***** Information given *****

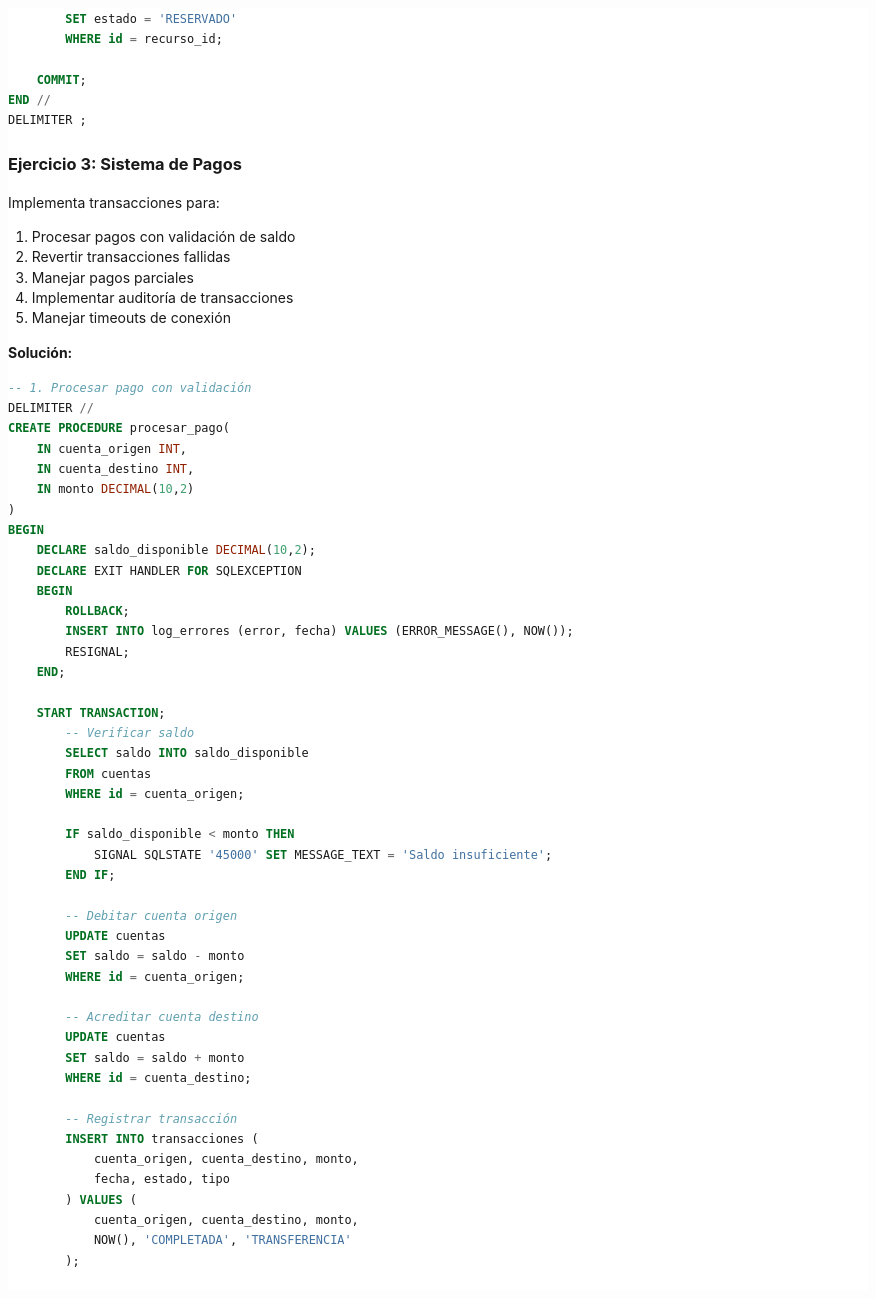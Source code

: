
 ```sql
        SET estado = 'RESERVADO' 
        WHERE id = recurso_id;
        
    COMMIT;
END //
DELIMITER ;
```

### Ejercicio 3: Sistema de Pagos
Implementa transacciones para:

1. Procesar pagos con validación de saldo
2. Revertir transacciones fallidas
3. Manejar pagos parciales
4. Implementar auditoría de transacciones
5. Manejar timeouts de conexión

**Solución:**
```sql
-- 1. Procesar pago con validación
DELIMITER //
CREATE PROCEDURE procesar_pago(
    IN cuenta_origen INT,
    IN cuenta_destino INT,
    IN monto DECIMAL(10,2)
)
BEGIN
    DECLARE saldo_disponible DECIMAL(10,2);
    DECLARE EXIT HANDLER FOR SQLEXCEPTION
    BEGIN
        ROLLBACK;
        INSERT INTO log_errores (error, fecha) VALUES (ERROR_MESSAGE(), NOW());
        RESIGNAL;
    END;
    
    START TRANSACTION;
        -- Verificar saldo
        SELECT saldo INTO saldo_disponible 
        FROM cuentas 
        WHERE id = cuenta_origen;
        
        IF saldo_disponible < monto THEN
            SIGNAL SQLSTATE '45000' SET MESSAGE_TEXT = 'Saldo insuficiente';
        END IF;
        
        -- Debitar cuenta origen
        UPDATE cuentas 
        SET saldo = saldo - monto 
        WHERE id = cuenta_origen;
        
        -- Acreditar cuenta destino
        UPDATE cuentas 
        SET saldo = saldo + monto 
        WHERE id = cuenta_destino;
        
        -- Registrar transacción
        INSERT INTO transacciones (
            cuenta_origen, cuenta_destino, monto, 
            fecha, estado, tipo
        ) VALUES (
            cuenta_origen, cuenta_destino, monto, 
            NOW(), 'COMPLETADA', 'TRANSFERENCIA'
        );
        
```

*****

◆ **Task objective**: Tally the lines of the entries that include the word "WHERE" and give only the total.

◆ **Task result**: 4